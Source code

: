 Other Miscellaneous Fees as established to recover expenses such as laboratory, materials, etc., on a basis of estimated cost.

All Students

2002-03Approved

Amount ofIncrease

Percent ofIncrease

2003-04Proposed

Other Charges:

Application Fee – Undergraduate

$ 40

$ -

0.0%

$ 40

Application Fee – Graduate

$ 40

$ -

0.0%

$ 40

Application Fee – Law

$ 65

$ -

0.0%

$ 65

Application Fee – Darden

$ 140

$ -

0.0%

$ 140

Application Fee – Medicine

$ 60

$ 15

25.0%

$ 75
========================
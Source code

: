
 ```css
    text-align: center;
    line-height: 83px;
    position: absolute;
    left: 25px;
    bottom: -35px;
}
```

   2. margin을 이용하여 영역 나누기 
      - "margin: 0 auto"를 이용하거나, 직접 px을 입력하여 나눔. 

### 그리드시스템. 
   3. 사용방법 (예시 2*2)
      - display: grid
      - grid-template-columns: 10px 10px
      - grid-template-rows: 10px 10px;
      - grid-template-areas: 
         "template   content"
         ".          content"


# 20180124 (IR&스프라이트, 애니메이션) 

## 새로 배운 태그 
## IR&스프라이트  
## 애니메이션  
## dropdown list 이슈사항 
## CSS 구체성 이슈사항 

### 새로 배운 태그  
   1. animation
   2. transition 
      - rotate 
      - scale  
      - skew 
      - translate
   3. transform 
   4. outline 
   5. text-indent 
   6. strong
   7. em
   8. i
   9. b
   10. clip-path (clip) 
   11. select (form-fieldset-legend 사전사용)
========================
EXERCISE DESCRIPTION: Which lines of the entries contain "grid"? Count them and write only the number.

RESPONSE AREA: 4